July 23rd, 2020 | 12 min read

By Brian Williams

Funny how it hits you when a beloved teacher dies. Almost unbidden, a passel of images, emotions, and memories of moments spent together remind you of the enduring impact that person’s words, deeds, and character had upon you. The effect of a good teacher endures well beyond the last day of class. And if that person spent 65 years teaching and writing, and, in this case, is regarded as one of the most influential Evangelical writers of the 20th century, you can be fairly certain that you are sharing that experience with thousands of people around the globe.

The number of obituaries and memorials that I have seen in the past few days—from his friends, students, colleagues, far-flung readers, and even the Archbishop of Canterbury—testifies to that fact. And no doubt the public remembrances are dwarfed by private ones like the half-dozen messages of gratitude I exchanged with other former students when we learned that J. I. Packer, always “Dr. Packer” to us, had finally been carried through the thin scrim of mortality on his 66th wedding anniversary just shy of his 94th birthday.

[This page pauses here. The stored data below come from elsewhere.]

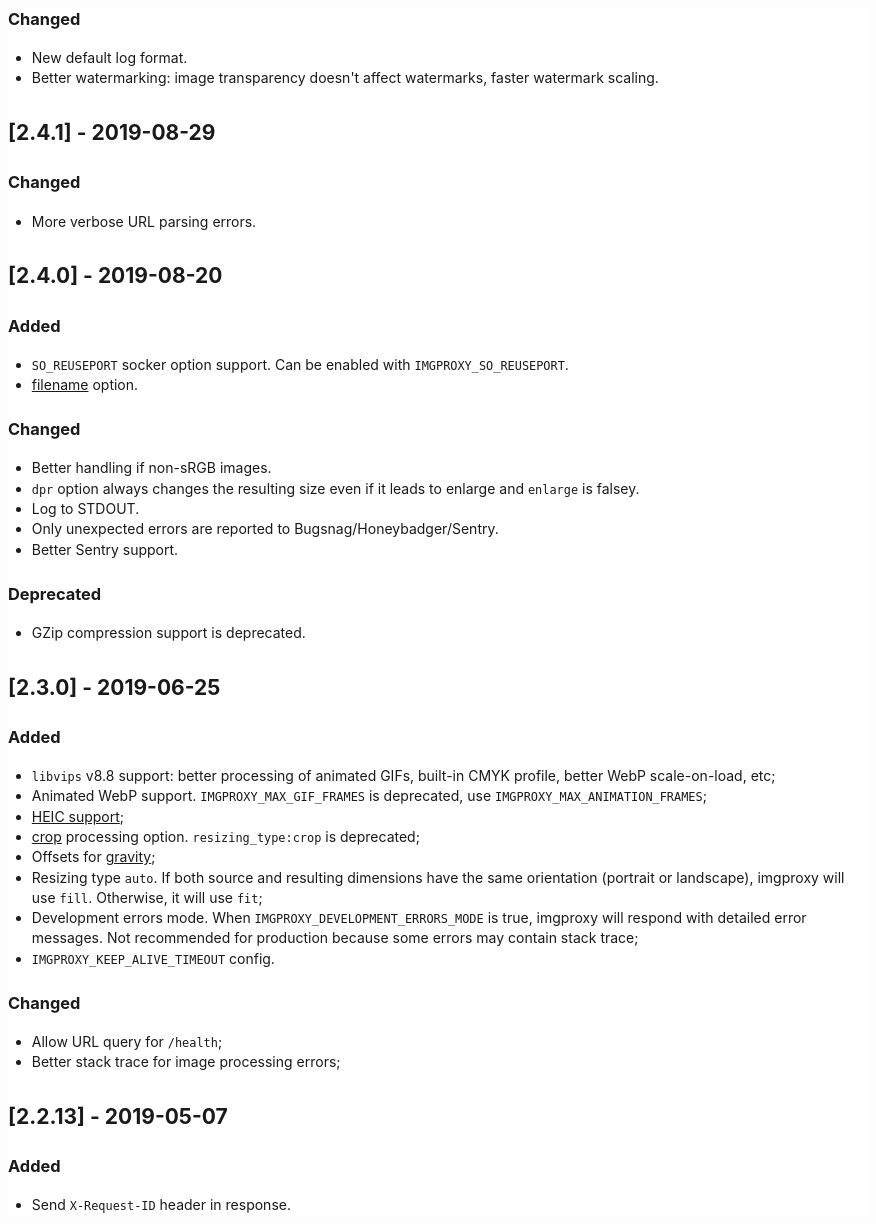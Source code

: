 ### Changed
- New default log format.
- Better watermarking: image transparency doesn't affect watermarks, faster watermark scaling.

## [2.4.1] - 2019-08-29
### Changed
- More verbose URL parsing errors.

## [2.4.0] - 2019-08-20
### Added
- `SO_REUSEPORT` socker option support. Can be enabled with `IMGPROXY_SO_REUSEPORT`.
- [filename](./docs/generating_the_url.md#filename) option.

### Changed
- Better handling if non-sRGB images.
- `dpr` option always changes the resulting size even if it leads to enlarge and `enlarge` is falsey.
- Log to STDOUT.
- Only unexpected errors are reported to Bugsnag/Honeybadger/Sentry.
- Better Sentry support.

### Deprecated
- GZip compression support is deprecated.

## [2.3.0] - 2019-06-25
### Added
- `libvips` v8.8 support: better processing of animated GIFs, built-in CMYK profile, better WebP scale-on-load, etc;
- Animated WebP support. `IMGPROXY_MAX_GIF_FRAMES` is deprecated, use `IMGPROXY_MAX_ANIMATION_FRAMES`;
- [HEIC support](./docs/image_formats_support.md#heic-support);
- [crop](./docs/generating_the_url.md#crop) processing option. `resizing_type:crop` is deprecated;
- Offsets for [gravity](./docs/generating_the_url.md#gravity);
- Resizing type `auto`. If both source and resulting dimensions have the same orientation (portrait or landscape), imgproxy will use `fill`. Otherwise, it will use `fit`;
- Development errors mode. When `IMGPROXY_DEVELOPMENT_ERRORS_MODE` is true, imgproxy will respond with detailed error messages. Not recommended for production because some errors may contain stack trace;
- `IMGPROXY_KEEP_ALIVE_TIMEOUT` config.

### Changed
- Allow URL query for `/health`;
- Better stack trace for image processing errors;

## [2.2.13] - 2019-05-07
### Added
- Send `X-Request-ID` header in response.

What to say? This man touched lives. His words nurtured faith. His example encouraged piety. His wit spread smiles. His gentle humility and steadfast service prompted grateful affection. But despite his widely acknowledged impact upon the global church, the sales of books like Knowing God, being Senior Editor of Christianity Today and the English Standard Version, or being written up in biographies by Alister McGrath (1998) and Leland Ryken (2015), Dr. Packer regarded himself as a simple servant set with a task who tried to do his work well. And last Friday, July 17, 2020 this good and faithful servant entered into the eternal joy of his master, leaving those of us who knew or read him to reflect on the work and example he left behind.

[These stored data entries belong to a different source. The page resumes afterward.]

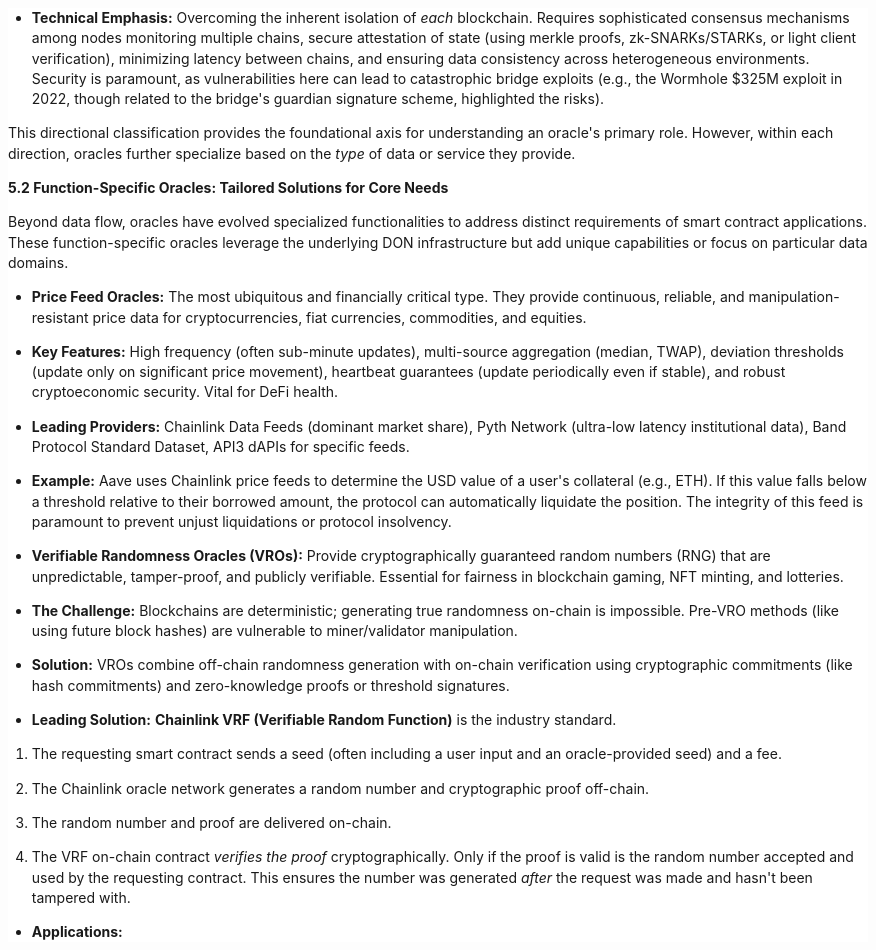 *   **Technical Emphasis:** Overcoming the inherent isolation of *each* blockchain. Requires sophisticated consensus mechanisms among nodes monitoring multiple chains, secure attestation of state (using merkle proofs, zk-SNARKs/STARKs, or light client verification), minimizing latency between chains, and ensuring data consistency across heterogeneous environments. Security is paramount, as vulnerabilities here can lead to catastrophic bridge exploits (e.g., the Wormhole $325M exploit in 2022, though related to the bridge's guardian signature scheme, highlighted the risks).

This directional classification provides the foundational axis for understanding an oracle's primary role. However, within each direction, oracles further specialize based on the *type* of data or service they provide.

**5.2 Function-Specific Oracles: Tailored Solutions for Core Needs**

Beyond data flow, oracles have evolved specialized functionalities to address distinct requirements of smart contract applications. These function-specific oracles leverage the underlying DON infrastructure but add unique capabilities or focus on particular data domains.

*   **Price Feed Oracles:** The most ubiquitous and financially critical type. They provide continuous, reliable, and manipulation-resistant price data for cryptocurrencies, fiat currencies, commodities, and equities.

*   **Key Features:** High frequency (often sub-minute updates), multi-source aggregation (median, TWAP), deviation thresholds (update only on significant price movement), heartbeat guarantees (update periodically even if stable), and robust cryptoeconomic security. Vital for DeFi health.

*   **Leading Providers:** Chainlink Data Feeds (dominant market share), Pyth Network (ultra-low latency institutional data), Band Protocol Standard Dataset, API3 dAPIs for specific feeds.

*   **Example:** Aave uses Chainlink price feeds to determine the USD value of a user's collateral (e.g., ETH). If this value falls below a threshold relative to their borrowed amount, the protocol can automatically liquidate the position. The integrity of this feed is paramount to prevent unjust liquidations or protocol insolvency.

*   **Verifiable Randomness Oracles (VROs):** Provide cryptographically guaranteed random numbers (RNG) that are unpredictable, tamper-proof, and publicly verifiable. Essential for fairness in blockchain gaming, NFT minting, and lotteries.

*   **The Challenge:** Blockchains are deterministic; generating true randomness on-chain is impossible. Pre-VRO methods (like using future block hashes) are vulnerable to miner/validator manipulation.

*   **Solution:** VROs combine off-chain randomness generation with on-chain verification using cryptographic commitments (like hash commitments) and zero-knowledge proofs or threshold signatures.

*   **Leading Solution:** **Chainlink VRF (Verifiable Random Function)** is the industry standard.

1.  The requesting smart contract sends a seed (often including a user input and an oracle-provided seed) and a fee.

2.  The Chainlink oracle network generates a random number and cryptographic proof off-chain.

3.  The random number and proof are delivered on-chain.

4.  The VRF on-chain contract *verifies the proof* cryptographically. Only if the proof is valid is the random number accepted and used by the requesting contract. This ensures the number was generated *after* the request was made and hasn't been tampered with.

*   **Applications:**
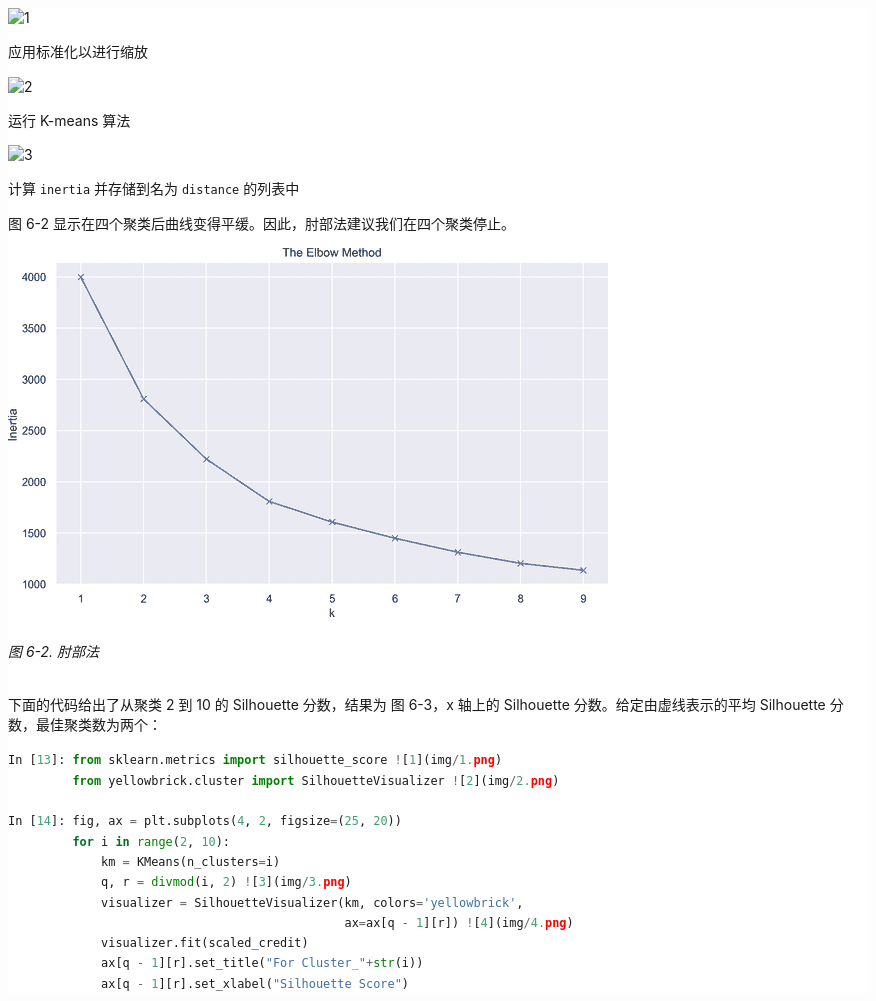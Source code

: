 ![1](img/#co_credit_risk_estimation_CO3-1)

应用标准化以进行缩放

![2](img/#co_credit_risk_estimation_CO3-2)

运行 K-means 算法

![3](img/#co_credit_risk_estimation_CO3-3)

计算 `inertia` 并存储到名为 `distance` 的列表中

图 6-2 显示在四个聚类后曲线变得平缓。因此，肘部法建议我们在四个聚类停止。

![elbow](img/mlfr_0602.png)

###### 图 6-2\. 肘部法

下面的代码给出了从聚类 2 到 10 的 Silhouette 分数，结果为 图 6-3，x 轴上的 Silhouette 分数。给定由虚线表示的平均 Silhouette 分数，最佳聚类数为两个：

```py
In [13]: from sklearn.metrics import silhouette_score ![1](img/1.png)
         from yellowbrick.cluster import SilhouetteVisualizer ![2](img/2.png)

In [14]: fig, ax = plt.subplots(4, 2, figsize=(25, 20))
         for i in range(2, 10):
             km = KMeans(n_clusters=i)
             q, r = divmod(i, 2) ![3](img/3.png)
             visualizer = SilhouetteVisualizer(km, colors='yellowbrick',
                                               ax=ax[q - 1][r]) ![4](img/4.png)
             visualizer.fit(scaled_credit)
             ax[q - 1][r].set_title("For Cluster_"+str(i))
             ax[q - 1][r].set_xlabel("Silhouette Score")
```

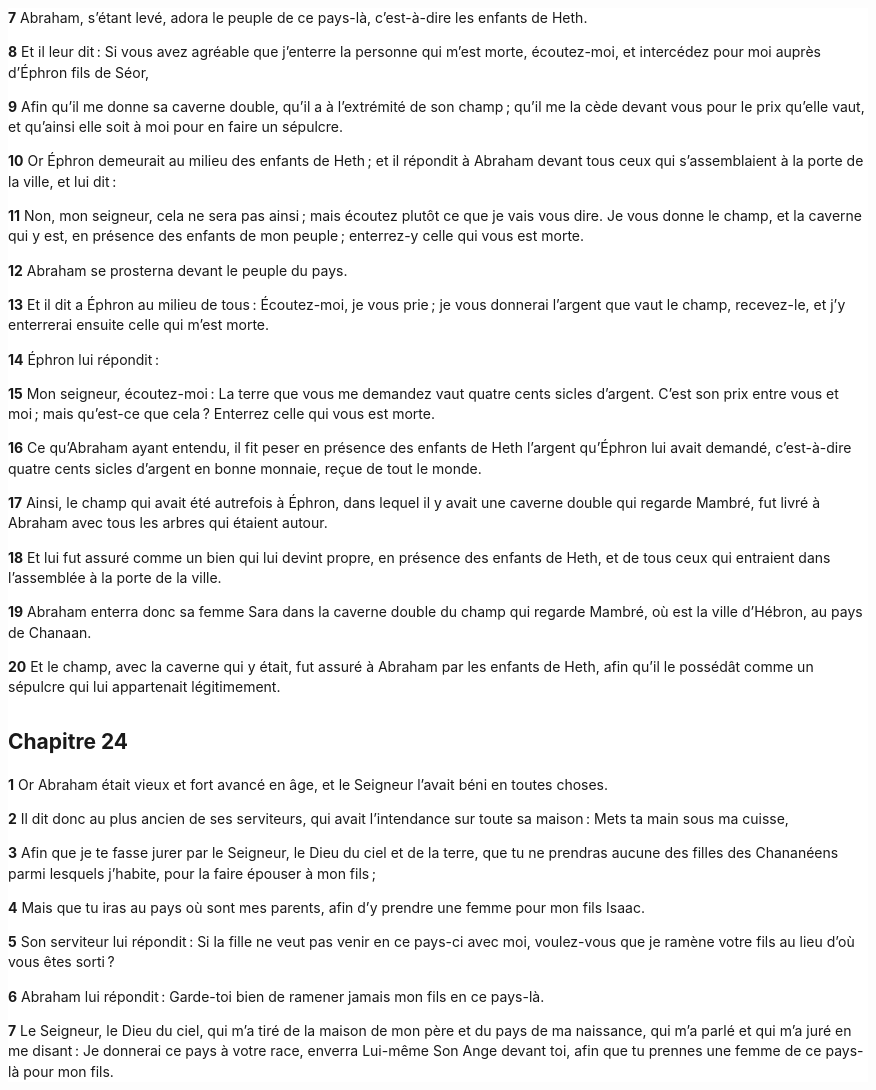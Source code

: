 **7** Abraham, s’étant levé, adora le peuple de ce pays-là, c’est-à-dire les enfants de Heth.

**8** Et il leur dit : Si vous avez agréable que j’enterre la personne qui m’est morte, écoutez-moi, et intercédez pour moi auprès d’Éphron fils de Séor,

**9** Afin qu’il me donne sa caverne double, qu’il a à l’extrémité de son champ ; qu’il me la cède devant vous pour le prix qu’elle vaut, et qu’ainsi elle soit à moi pour en faire un sépulcre.

**10** Or Éphron demeurait au milieu des enfants de Heth ; et il répondit à Abraham devant tous ceux qui s’assemblaient à la porte de la ville, et lui dit :

**11** Non, mon seigneur, cela ne sera pas ainsi ; mais écoutez plutôt ce que je vais vous dire. Je vous donne le champ, et la caverne qui y est, en présence des enfants de mon peuple ; enterrez-y celle qui vous est morte.

**12** Abraham se prosterna devant le peuple du pays.

**13** Et il dit a Éphron au milieu de tous : Écoutez-moi, je vous prie ; je vous donnerai l’argent que vaut le champ, recevez-le, et j’y enterrerai ensuite celle qui m’est morte.

**14** Éphron lui répondit :

**15** Mon seigneur, écoutez-moi : La terre que vous me demandez vaut quatre cents sicles d’argent. C’est son prix entre vous et moi ; mais qu’est-ce que cela ? Enterrez celle qui vous est morte.

**16** Ce qu’Abraham ayant entendu, il fit peser en présence des enfants de Heth l’argent qu’Éphron lui avait demandé, c’est-à-dire quatre cents sicles d’argent en bonne monnaie, reçue de tout le monde.

**17** Ainsi, le champ qui avait été autrefois à Éphron, dans lequel il y avait une caverne double qui regarde Mambré, fut livré à Abraham avec tous les arbres qui étaient autour.

**18** Et lui fut assuré comme un bien qui lui devint propre, en présence des enfants de Heth, et de tous ceux qui entraient dans l’assemblée à la porte de la ville.

**19** Abraham enterra donc sa femme Sara dans la caverne double du champ qui regarde Mambré, où est la ville d’Hébron, au pays de Chanaan.

**20** Et le champ, avec la caverne qui y était, fut assuré à Abraham par les enfants de Heth, afin qu’il le possédât comme un sépulcre qui lui appartenait légitimement.

## Chapitre 24

**1** Or Abraham était vieux et fort avancé en âge, et le Seigneur l’avait béni en toutes choses.

**2** Il dit donc au plus ancien de ses serviteurs, qui avait l’intendance sur toute sa maison : Mets ta main sous ma cuisse,

**3** Afin que je te fasse jurer par le Seigneur, le Dieu du ciel et de la terre, que tu ne prendras aucune des filles des Chananéens parmi lesquels j’habite, pour la faire épouser à mon fils ;

**4** Mais que tu iras au pays où sont mes parents, afin d’y prendre une femme pour mon fils Isaac.

**5** Son serviteur lui répondit : Si la fille ne veut pas venir en ce pays-ci avec moi, voulez-vous que je ramène votre fils au lieu d’où vous êtes sorti ?

**6** Abraham lui répondit : Garde-toi bien de ramener jamais mon fils en ce pays-là.

**7** Le Seigneur, le Dieu du ciel, qui m’a tiré de la maison de mon père et du pays de ma naissance, qui m’a parlé et qui m’a juré en me disant : Je donnerai ce pays à votre race, enverra Lui-même Son Ange devant toi, afin que tu prennes une femme de ce pays-là pour mon fils.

Ink drawing by Packer student J. B. Krohn

That work was largely the work of a Theologian, but one who took his vocational cues from the Reformation theologians who were ordained for the church rather than the academy. Like them, Dr. Packer was an ecclesial or catechetical theologian. In the 1999 introduction to his Collected Shorter Writings, Packer recalls the vocational wisdom he learned from Martin Luther who, in the introduction to his own collected works, discovered the theologian’s rhythm in the pattern of Psalm 119: oratio, meditatio, and tentatio, that is, sustained prayer for light and understanding, thoughtful meditation upon Scripture, and struggle to remain faithful to the truth in the face of whatever temptation, adversity, or opposition may come. Packer’s conscious attempt “to hew to Luther’s line” is evident in the three manifestations of his vocation as a catechetical theologian: teacher, author, and churchman.

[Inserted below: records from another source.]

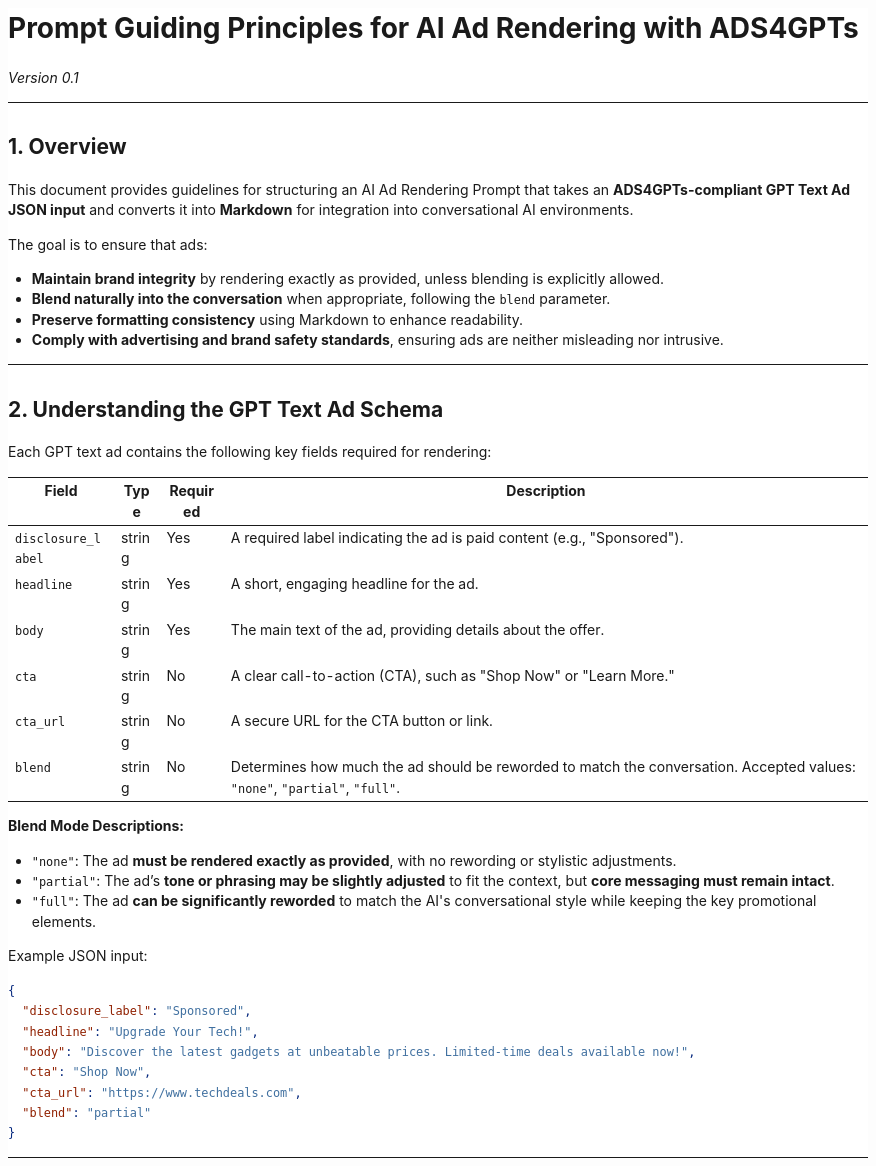 # **Prompt Guiding Principles for AI Ad Rendering with ADS4GPTs**  

*Version 0.1*  

---

## **1. Overview**  

This document provides guidelines for structuring an AI Ad Rendering Prompt that takes an **ADS4GPTs-compliant GPT Text Ad JSON input** and converts it into **Markdown** for integration into conversational AI environments.  

The goal is to ensure that ads:  

- **Maintain brand integrity** by rendering exactly as provided, unless blending is explicitly allowed.  
- **Blend naturally into the conversation** when appropriate, following the `blend` parameter.  
- **Preserve formatting consistency** using Markdown to enhance readability.  
- **Comply with advertising and brand safety standards**, ensuring ads are neither misleading nor intrusive.  

---

## **2. Understanding the GPT Text Ad Schema**  

Each GPT text ad contains the following key fields required for rendering:  

| **Field**          | **Type**   | **Required** | **Description** |
|--------------------|-----------|-------------|----------------|
| `disclosure_label` | string    | Yes         | A required label indicating the ad is paid content (e.g., "Sponsored"). |
| `headline`        | string    | Yes         | A short, engaging headline for the ad. |
| `body`           | string    | Yes         | The main text of the ad, providing details about the offer. |
| `cta`            | string    | No          | A clear call-to-action (CTA), such as "Shop Now" or "Learn More." |
| `cta_url`        | string    | No          | A secure URL for the CTA button or link. |
| `blend`          | string    | No          | Determines how much the ad should be reworded to match the conversation. Accepted values: `"none"`, `"partial"`, `"full"`. |

**Blend Mode Descriptions:**  

- `"none"`: The ad **must be rendered exactly as provided**, with no rewording or stylistic adjustments.  
- `"partial"`: The ad’s **tone or phrasing may be slightly adjusted** to fit the context, but **core messaging must remain intact**.  
- `"full"`: The ad **can be significantly reworded** to match the AI's conversational style while keeping the key promotional elements.  

Example JSON input:  

```json
{
  "disclosure_label": "Sponsored",
  "headline": "Upgrade Your Tech!",
  "body": "Discover the latest gadgets at unbeatable prices. Limited-time deals available now!",
  "cta": "Shop Now",
  "cta_url": "https://www.techdeals.com",
  "blend": "partial"
}
```

---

Unlike many others, I knew him as teacher before I knew him as author or churchman. I had read books by his Regent College colleagues, Eugene Peterson and Gordon Fee, and by his friends, John Stott and F. F. Bruce, but before I arrived at Regent in the mid-90s, I hadn’t cracked a single book of Packer’s. Of the 47 he eventually published—roughly one every other year since the day he was born—I have since read several. But to many of us, he was a teacher first. And the first of a dozen courses I took with him could not have been a better introduction to the breadth of his mind and the depth of his heart. It was “Systematic Theology B: Christology, Soteriology, and Anthropology,” a course centered on the embodiment of God’s love in the person and work of Christ on behalf of humanity.

Packer once described the Holy Spirit’s work as shining a spotlight on Christ, but that was Packer’s lifelong work, as well, to carefully, clearly, and coherently explain who Christ was and what he did so that his students and readers might come to love Christ, be grateful their sins were forgiven, and confidently enjoy their reconciliation with God and God’s people. That approach is how a later seminar with him on John Calvin’s Institutes could be one of the most “devotional” experiences of my life. Calvin’s personal seal of his hand offering his heart to God could have been Packer’s. And so Packer began each of his classes with a robust (and brisk) singing of the Doxology, because as he constantly reminded us, doxology is where good theology begins and ends.

Packer didn’t separate his head and heart, or hold himself aloof from his students, as anyone who spent time with him knows. Twice, I saw him tear up describing the 1940 “miracle of Dunkirk” as an act of God’s grace. He shared how listening to “Fats” Waller play piano on the radio as a boy provoked in him the Sehnsucht that C. S. Lewis would later describe as an aching longing for the beauty and Joy of heaven. He was moved that God providentially prompted his parents to give him an old typewriter for his 11th birthday instead of the bicycle he wanted, but which a near-fatal childhood accident had left him too vulnerable to ride. And as he grew older and his body wore out, he openly embraced weakness as the way God’s love and mercy had always been manifested in his life.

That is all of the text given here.